A Little History--Their Eyes Were Watching God Background Information:

Name:______Date:______Period:______

Directions: Listen to discussion and fill in the answers as they are given.

*Zora Neale Hurston's novel, Their Eyes Were Watching God, was first published in ______(1937)______near the end of the ______(Harlem Ren)_____.

SO WHAT?

*What do you know about the Harlem Ren? Why important? Gives a formal and overt voice to African Americans who had been silenced by slavery and then Jim Crow--although they rebelled covertly. Able to because of great migration (blacks to North). Rather amazing that as a black woman she went to college to study anthropology... (1891-1960)

Means we will see "Negro"---was the PC term of the day... and "colored" and the racist term "nigger"... we don't use these now.

*Depression, increased racial tension (but also increased understanding) because of lack of work/strike breaking, AND Hurston hired to record folktales by Library of Congress with Alan Lomax and Mary Elizabeth Barnicle in 1935---why important? INFORMED HER VOICE/HOW SHE SAW THE IMPORTANCE OF NON-STEROTYPICAL VOICES.

*Still Jim Crow ERA. Harlem Renaissance--rebellion and reaction to.

*Although now considered an important member of the ______(Harlem Renaissance)_, Hurston was a controversial contributor what has also been called "The New Negro Movement."

WHY?

*Partially...woman... partially also because she "was not bitter enough, that it did not depict the harsher side of black life in the South, the Hurston made black southern life appear easy going and carefree."

"simply out of step with the more serious trends of the times"

"Hurston creating "these pseudo-primitives whom the reading public still love to laugh with, weep over, and envy..."

Richard Wright (black writer of day) "that (TEWWG) did for literature what the minstrel shows did for theater, that is, make white folks laugh... 'carries no theme, no message, no thought,' but exploited those 'quaint' aspects of Negro life that satisfied the tastes of a white audience." ---However... not exactly true... she is accused of this because of use of dialect and folktale... and in fact deeply, deeply, wanted African Americans to have their own voices.

*The ______(frame story)____ of the novel takes place sometime around ______(1928)____. (Note: ask how we know this after you read.)

WAIT, WHAT IS A FRAME STORY?

The story around the main story... it is a rhetorical strategy.

*The story within the frame story discusses events from ______(the main character's)__ life.
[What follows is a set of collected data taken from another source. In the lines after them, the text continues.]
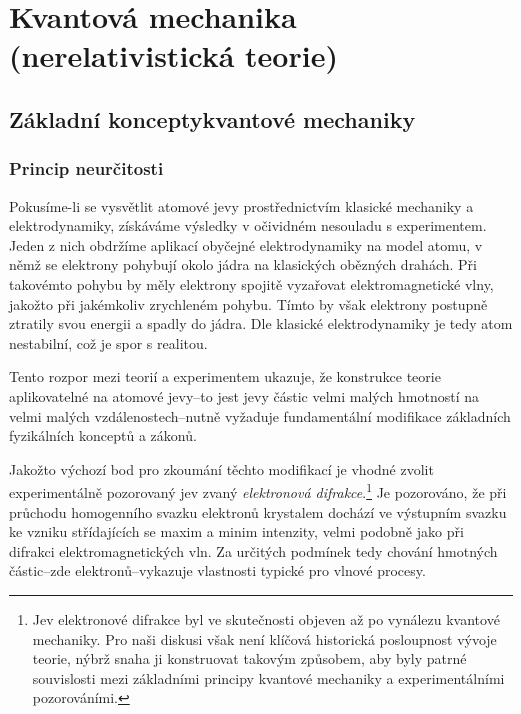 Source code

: \part{Kvantová mechanika (nerelativistická teorie)}
\localtableofcontents

\chapter[Základní koncepty kvantové mechaniky]{Základní koncepty\linebreak kvantové mechaniky}
\section{Princip neurčitosti}
Pokusíme-li se vysvětlit atomové jevy prostřednictvím klasické mechaniky a elektrodynamiky, získáváme výsledky v očividném nesouladu s experimentem. Jeden z nich obdržíme aplikací obyčejné elektrodynamiky na model atomu, v němž se elektrony pohybují okolo jádra na klasických obězných drahách. Při takovémto pohybu by měly elektrony spojitě vyzařovat elektromagnetické vlny, jakožto při jakémkoliv zrychleném pohybu. Tímto by však elektrony postupně ztratily svou energii a spadly do jádra. Dle klasické elektrodynamiky je tedy atom nestabilní, což je spor s realitou.\par
Tento rozpor mezi teorií a experimentem ukazuje, že konstrukce teorie aplikovatelné na atomové jevy--to jest jevy částic velmi malých hmotností na velmi malých vzdálenostech--nutně vyžaduje fundamentální modifikace základních fyzikálních konceptů a zákonů.\par
Jakožto výchozí bod pro zkoumání těchto modifikací je vhodné zvolit experimentálně pozorovaný jev zvaný \emph{elektronová difrakce}.\footnote{Jev elektronové difrakce byl ve skutečnosti objeven až po vynálezu kvantové mechaniky. Pro naši diskusi však není klíčová historická posloupnost vývoje teorie, nýbrž snaha ji konstruovat takovým způsobem, aby byly patrné souvislosti mezi základními principy kvantové mechaniky a experimentálními pozorováními.} Je pozorováno, že při průchodu homogenního svazku elektronů krystalem dochází ve výstupním svazku ke vzniku střídajících se maxim a minim intenzity, velmi podobně jako při difrakci elektromagnetických vln. Za určitých podmínek tedy chování hmotných částic--zde elektronů--vykazuje vlastnosti typické pro vlnové procesy.\par
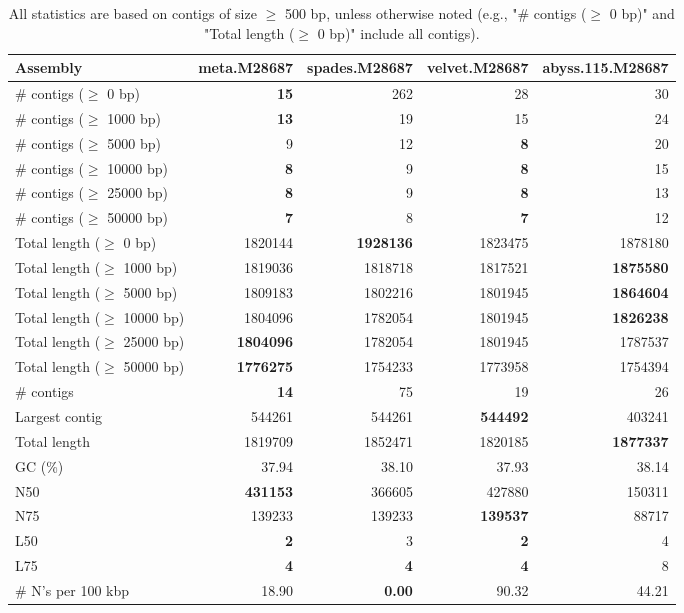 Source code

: \documentclass[12pt,a4paper]{article}
\begin{document}
\begin{table}[ht]
\begin{center}
\caption{All statistics are based on contigs of size $\geq$ 500 bp, unless otherwise noted (e.g., "\# contigs ($\geq$ 0 bp)" and "Total length ($\geq$ 0 bp)" include all contigs).}
\begin{tabular}{|l*{4}{|r}|}
\hline
Assembly & meta.M28687 & spades.M28687 & velvet.M28687 & abyss.115.M28687 \\ \hline
\# contigs ($\geq$ 0 bp) & {\bf 15} & 262 & 28 & 30 \\ \hline
\# contigs ($\geq$ 1000 bp) & {\bf 13} & 19 & 15 & 24 \\ \hline
\# contigs ($\geq$ 5000 bp) & 9 & 12 & {\bf 8} & 20 \\ \hline
\# contigs ($\geq$ 10000 bp) & {\bf 8} & 9 & {\bf 8} & 15 \\ \hline
\# contigs ($\geq$ 25000 bp) & {\bf 8} & 9 & {\bf 8} & 13 \\ \hline
\# contigs ($\geq$ 50000 bp) & {\bf 7} & 8 & {\bf 7} & 12 \\ \hline
Total length ($\geq$ 0 bp) & 1820144 & {\bf 1928136} & 1823475 & 1878180 \\ \hline
Total length ($\geq$ 1000 bp) & 1819036 & 1818718 & 1817521 & {\bf 1875580} \\ \hline
Total length ($\geq$ 5000 bp) & 1809183 & 1802216 & 1801945 & {\bf 1864604} \\ \hline
Total length ($\geq$ 10000 bp) & 1804096 & 1782054 & 1801945 & {\bf 1826238} \\ \hline
Total length ($\geq$ 25000 bp) & {\bf 1804096} & 1782054 & 1801945 & 1787537 \\ \hline
Total length ($\geq$ 50000 bp) & {\bf 1776275} & 1754233 & 1773958 & 1754394 \\ \hline
\# contigs & {\bf 14} & 75 & 19 & 26 \\ \hline
Largest contig & 544261 & 544261 & {\bf 544492} & 403241 \\ \hline
Total length & 1819709 & 1852471 & 1820185 & {\bf 1877337} \\ \hline
GC (\%) & 37.94 & 38.10 & 37.93 & 38.14 \\ \hline
N50 & {\bf 431153} & 366605 & 427880 & 150311 \\ \hline
N75 & 139233 & 139233 & {\bf 139537} & 88717 \\ \hline
L50 & {\bf 2} & 3 & {\bf 2} & 4 \\ \hline
L75 & {\bf 4} & {\bf 4} & {\bf 4} & 8 \\ \hline
\# N's per 100 kbp & 18.90 & {\bf 0.00} & 90.32 & 44.21 \\ \hline
\end{tabular}
\end{center}
\end{table}
\end{document}
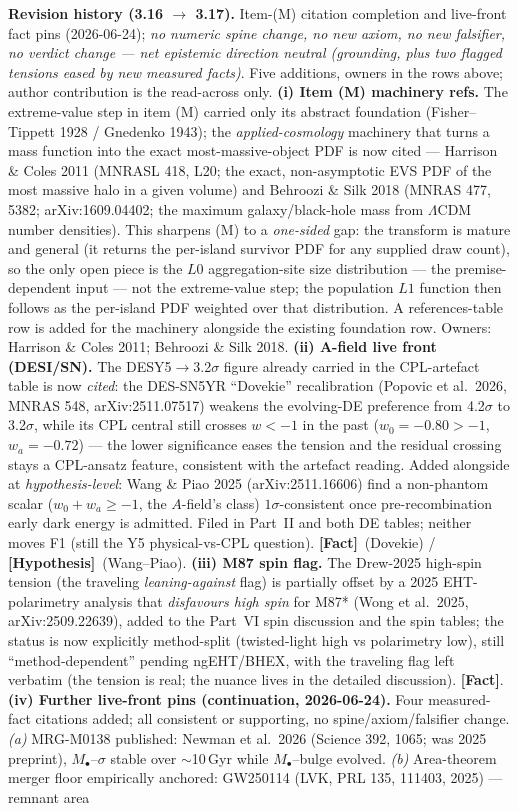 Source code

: \documentclass[11pt]{article}
\newcommand{\fact}{\textcolor{green!40!black}{\textbf{[Fact]}}}
\newcommand{\hyp}{\textcolor{orange!80!black}{\textbf{[Hypothesis]}}}
\begin{document}
\smallskip\noindent\textbf{Revision history (3.16 $\to$ 3.17).} Item-(M) citation completion and live-front fact pins (2026-06-24); \emph{no numeric spine change, no new axiom, no new falsifier, no verdict change --- net epistemic direction neutral (grounding, plus two flagged tensions eased by new measured facts)}. Five additions, owners in the rows above; author contribution is the read-across only. \textbf{(i) Item (M) machinery refs.} The extreme-value step in item (M) carried only its abstract foundation (Fisher--Tippett 1928 / Gnedenko 1943); the \emph{applied-cosmology} machinery that turns a mass function into the exact most-massive-object PDF is now cited --- Harrison \& Coles 2011 (MNRASL 418, L20; the exact, non-asymptotic EVS PDF of the most massive halo in a given volume) and Behroozi \& Silk 2018 (MNRAS 477, 5382; arXiv:1609.04402; the maximum galaxy/black-hole mass from $\Lambda$CDM number densities). This sharpens (M) to a \emph{one-sided} gap: the transform is mature and general (it returns the per-island survivor PDF for any supplied draw count), so the only open piece is the $L0$ aggregation-site size distribution --- the premise-dependent input --- not the extreme-value step; the population $L1$ function then follows as the per-island PDF weighted over that distribution. A references-table row is added for the machinery alongside the existing foundation row. Owners: Harrison \& Coles 2011; Behroozi \& Silk 2018. \textbf{(ii) A-field live front (DESI/SN).} The DESY5$\to$3.2$\sigma$ figure already carried in the CPL-artefact table is now \emph{cited}: the DES-SN5YR ``Dovekie'' recalibration (Popovic et al.\ 2026, MNRAS 548, arXiv:2511.07517) weakens the evolving-DE preference from 4.2$\sigma$ to 3.2$\sigma$, while its CPL central still crosses $w<-1$ in the past ($w_0=-0.80>-1$, $w_a=-0.72$) --- the lower significance eases the tension and the residual crossing stays a CPL-ansatz feature, consistent with the artefact reading. Added alongside at \emph{hypothesis-level}: Wang \& Piao 2025 (arXiv:2511.16606) find a non-phantom scalar ($w_0+w_a\ge-1$, the $A$-field's class) $1\sigma$-consistent once pre-recombination early dark energy is admitted. Filed in Part~II and both DE tables; neither moves F1 (still the Y5 physical-vs-CPL question). \fact\ (Dovekie) / \hyp\ (Wang--Piao). \textbf{(iii) M87 spin flag.} The Drew-2025 high-spin tension (the traveling \emph{leaning-against} flag) is partially offset by a 2025 EHT-polarimetry analysis that \emph{disfavours high spin} for M87* (Wong et al.\ 2025, arXiv:2509.22639), added to the Part~VI spin discussion and the spin tables; the status is now explicitly method-split (twisted-light high vs polarimetry low), still ``method-dependent'' pending ngEHT/BHEX, with the traveling flag left verbatim (the tension is real; the nuance lives in the detailed discussion). \fact. \textbf{(iv) Further live-front pins (continuation, 2026-06-24).} Four measured-fact citations added; all consistent or supporting, no spine/axiom/falsifier change. \emph{(a)} MRG-M0138 published: Newman et al.\ 2026 (Science 392, 1065; was 2025 preprint), $M_\bullet$--$\sigma$ stable over $\sim$10\,Gyr while $M_\bullet$--bulge evolved. \emph{(b)} Area-theorem merger floor empirically anchored: GW250114 (LVK, PRL 135, 111403, 2025) --- remnant area 
\end{document}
Janie has just returned from a trip (about how long?______) and is explaining her life to her friend,Pheoby.

WAIT... SO WHO IS TELLING THE STORY? WHY MAKE THIS CRAZY FRAME STORY STUFF?

Janie is telling the story... which means that the narrator of the main story is Janie (in a way) although it is written in third person. This is Janie's reflections and recollections on/of her own life.

*Events discussed include those from the grandmother's life(____1865____) and Janie's childhood (_____late 1880s__), adolescence (___early 1900s___) and adulthood.

SO WHAT?

Means slavery is no distant shadow... real... the horrors are very real--sexual abuse, beatings at the hands of whites, and racist dogma (belief that the color of one's skin can reflect one's value) is all very raw. Jim Crow---particularly brutal period of white/back relationships... makes the idea of a non-white community particularly appealing.